The aunt of a British woman who died in Israel has hired a private investigator because, she claims, police are not dealing with the case properly.

Deborah Pearson said she had been forced to take the drastic measure after trying to persuade Israeli police to treat the death of her niece, Julie Pearson, as murder.

Julie, 38, from Kinross in Scotland, died in Eilat last November after she was allegedly attacked by her boyfriend Amjab Hatib.

Mr Hatib was questioned by police at the time but not detained.

Deborah flew to Eilat this week to quiz police on the steps they have taken to uncover what happened to her niece.

She said: “I had a lot of questions for the police and they just kept saying ‘we can’t answer that’ or ‘it’s still under investigation’,” she said.

Julie Pearson (Picture: Facebook)

Julie Pearson (Picture: Facebook)

“I’ve had to hire an investigator because I don’t think they are doing their job properly, they’re not investigating enough.”

She added that the family still did not know how Julie died.

She said: “We’ve asked to see the CCTV for the Dolphin guest house [where Julie was allegedly attacked], but we’re not allowed to see that.

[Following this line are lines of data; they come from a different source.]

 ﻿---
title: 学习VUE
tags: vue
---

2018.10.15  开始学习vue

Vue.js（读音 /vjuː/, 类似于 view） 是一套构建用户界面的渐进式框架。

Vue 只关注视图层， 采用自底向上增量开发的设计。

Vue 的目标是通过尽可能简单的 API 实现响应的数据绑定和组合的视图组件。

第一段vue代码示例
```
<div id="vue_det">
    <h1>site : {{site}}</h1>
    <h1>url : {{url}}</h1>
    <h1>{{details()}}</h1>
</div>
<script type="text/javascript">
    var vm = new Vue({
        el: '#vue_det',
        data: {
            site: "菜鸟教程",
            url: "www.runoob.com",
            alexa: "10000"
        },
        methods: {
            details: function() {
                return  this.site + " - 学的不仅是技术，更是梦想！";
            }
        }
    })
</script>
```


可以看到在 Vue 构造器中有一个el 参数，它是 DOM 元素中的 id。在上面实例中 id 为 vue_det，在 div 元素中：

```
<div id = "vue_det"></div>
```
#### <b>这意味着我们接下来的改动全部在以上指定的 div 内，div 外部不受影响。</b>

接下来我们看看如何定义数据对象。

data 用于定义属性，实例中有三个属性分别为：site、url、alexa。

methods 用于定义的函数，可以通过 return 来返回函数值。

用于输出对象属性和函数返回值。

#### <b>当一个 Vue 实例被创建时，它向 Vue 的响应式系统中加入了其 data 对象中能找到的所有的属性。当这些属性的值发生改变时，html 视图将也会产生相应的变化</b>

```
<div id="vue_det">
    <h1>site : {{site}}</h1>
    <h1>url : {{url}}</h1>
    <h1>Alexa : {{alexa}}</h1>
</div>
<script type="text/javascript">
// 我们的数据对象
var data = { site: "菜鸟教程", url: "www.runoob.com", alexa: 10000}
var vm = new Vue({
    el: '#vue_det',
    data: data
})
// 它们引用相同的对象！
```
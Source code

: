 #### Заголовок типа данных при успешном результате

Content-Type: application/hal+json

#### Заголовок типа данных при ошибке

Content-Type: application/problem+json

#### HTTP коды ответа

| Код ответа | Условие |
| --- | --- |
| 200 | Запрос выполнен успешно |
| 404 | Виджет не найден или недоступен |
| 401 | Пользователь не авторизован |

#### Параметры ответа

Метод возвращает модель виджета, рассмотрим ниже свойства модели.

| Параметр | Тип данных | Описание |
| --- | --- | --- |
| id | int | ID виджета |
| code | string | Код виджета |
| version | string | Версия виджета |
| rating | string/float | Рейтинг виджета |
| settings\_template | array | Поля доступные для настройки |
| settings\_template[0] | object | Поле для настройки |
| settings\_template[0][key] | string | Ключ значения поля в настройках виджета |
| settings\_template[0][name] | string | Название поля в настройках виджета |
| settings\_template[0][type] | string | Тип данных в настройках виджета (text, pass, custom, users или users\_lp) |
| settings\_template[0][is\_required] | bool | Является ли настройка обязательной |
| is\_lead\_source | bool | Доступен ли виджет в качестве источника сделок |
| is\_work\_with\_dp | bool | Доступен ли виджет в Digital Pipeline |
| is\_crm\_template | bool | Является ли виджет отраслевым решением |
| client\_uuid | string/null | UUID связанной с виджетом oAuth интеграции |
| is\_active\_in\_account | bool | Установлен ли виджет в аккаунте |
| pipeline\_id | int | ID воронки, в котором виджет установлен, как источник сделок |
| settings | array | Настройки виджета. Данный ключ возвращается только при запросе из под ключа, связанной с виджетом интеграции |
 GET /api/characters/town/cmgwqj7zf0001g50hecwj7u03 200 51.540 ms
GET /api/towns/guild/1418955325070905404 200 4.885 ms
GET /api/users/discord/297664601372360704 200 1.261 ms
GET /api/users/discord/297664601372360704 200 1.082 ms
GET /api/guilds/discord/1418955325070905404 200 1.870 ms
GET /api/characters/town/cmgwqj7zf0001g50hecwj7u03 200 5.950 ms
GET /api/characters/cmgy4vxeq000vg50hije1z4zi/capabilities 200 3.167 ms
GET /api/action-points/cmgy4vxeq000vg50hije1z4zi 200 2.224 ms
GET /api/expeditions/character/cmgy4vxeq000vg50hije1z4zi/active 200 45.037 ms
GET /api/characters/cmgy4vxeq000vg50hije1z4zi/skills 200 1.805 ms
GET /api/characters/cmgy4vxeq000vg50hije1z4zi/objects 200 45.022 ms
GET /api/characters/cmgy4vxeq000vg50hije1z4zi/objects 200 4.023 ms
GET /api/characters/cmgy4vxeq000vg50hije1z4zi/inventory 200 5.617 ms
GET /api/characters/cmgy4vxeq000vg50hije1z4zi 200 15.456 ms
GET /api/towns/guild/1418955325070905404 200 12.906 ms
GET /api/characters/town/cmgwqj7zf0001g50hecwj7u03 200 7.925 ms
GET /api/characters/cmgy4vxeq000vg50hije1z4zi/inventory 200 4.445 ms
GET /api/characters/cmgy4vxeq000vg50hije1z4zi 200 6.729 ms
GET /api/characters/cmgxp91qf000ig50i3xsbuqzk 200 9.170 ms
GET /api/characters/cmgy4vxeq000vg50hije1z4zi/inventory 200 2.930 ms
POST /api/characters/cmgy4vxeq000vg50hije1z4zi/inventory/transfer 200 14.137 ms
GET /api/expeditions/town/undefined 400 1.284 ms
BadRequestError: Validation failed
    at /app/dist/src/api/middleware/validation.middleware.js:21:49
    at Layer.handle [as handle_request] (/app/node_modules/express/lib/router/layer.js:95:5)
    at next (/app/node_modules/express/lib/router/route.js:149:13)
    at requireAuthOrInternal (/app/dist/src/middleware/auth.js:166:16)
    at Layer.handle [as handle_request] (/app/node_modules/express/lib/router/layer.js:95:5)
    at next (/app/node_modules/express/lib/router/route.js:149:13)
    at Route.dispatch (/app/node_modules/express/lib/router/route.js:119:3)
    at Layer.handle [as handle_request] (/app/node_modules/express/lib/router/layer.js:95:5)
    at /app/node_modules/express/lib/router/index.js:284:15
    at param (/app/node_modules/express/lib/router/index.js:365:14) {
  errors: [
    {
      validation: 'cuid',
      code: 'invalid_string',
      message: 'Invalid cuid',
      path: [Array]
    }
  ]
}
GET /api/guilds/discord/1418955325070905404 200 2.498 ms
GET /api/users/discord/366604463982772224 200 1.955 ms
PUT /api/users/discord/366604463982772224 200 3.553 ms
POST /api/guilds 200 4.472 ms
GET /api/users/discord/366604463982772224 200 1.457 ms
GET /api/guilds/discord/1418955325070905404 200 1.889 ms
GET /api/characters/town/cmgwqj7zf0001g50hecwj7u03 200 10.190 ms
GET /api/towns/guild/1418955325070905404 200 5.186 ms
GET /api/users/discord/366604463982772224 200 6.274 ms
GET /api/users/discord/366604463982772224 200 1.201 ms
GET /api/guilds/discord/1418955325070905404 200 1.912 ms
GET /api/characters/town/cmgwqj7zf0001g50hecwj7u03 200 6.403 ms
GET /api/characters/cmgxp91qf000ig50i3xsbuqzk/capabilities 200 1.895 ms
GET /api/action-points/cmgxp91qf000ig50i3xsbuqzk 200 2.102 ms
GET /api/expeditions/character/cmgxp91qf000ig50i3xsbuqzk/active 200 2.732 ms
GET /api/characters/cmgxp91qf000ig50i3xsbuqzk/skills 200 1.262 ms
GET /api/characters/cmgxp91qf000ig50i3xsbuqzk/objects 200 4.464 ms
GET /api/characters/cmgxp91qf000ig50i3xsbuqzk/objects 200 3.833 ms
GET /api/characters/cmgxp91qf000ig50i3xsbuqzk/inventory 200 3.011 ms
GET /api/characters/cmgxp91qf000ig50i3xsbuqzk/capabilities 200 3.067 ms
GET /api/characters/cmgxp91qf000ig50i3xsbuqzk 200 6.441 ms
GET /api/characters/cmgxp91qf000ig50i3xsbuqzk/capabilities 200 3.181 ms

We’ve asked why Amjab is walking about the streets, why he’s not been arrested, they can’t tell me that either.

“The main question I wanted to ask them was: Julie died on November 27 - nobody informed us, it was one of her friends that called us. If he hadn’t called what would have happened? They said maybe they would have just buried her in Israel and nobody would have known.”

Deborah, who speaks fluent Hebrew and whose mother and brother were both born in Jerusalem, said she had been shouted and sworn at during her visit by people she claimed were friends of Mr Hatib.

She said officials from the British embassy in Israel had advised that she was not safe in Eilat and should leave.

“The embassy staff had come to support me in the meetings with the police. [But] they suggested we should leave Eilat, that it wasn’t safe,” she said. “I’m never coming back to Eilat, never.”

Deborah is now attempting to obtain a copy of the post-mortem report on Julie.

A spokesman for the Israel Police told the JC: “The case is still open and we are waiting for the final autopsy results from the Ministry of Health in Tel Aviv. Only when the cause of Julie's death will be clear, the police investigation will then be able to advance.

“This week there was a meeting with Eilat police officers that discussed the incident with Julie's aunt and other members based on the family’s request to meet. There is co-operation between the family, police and authorities on this sad case that is still being dealt with.”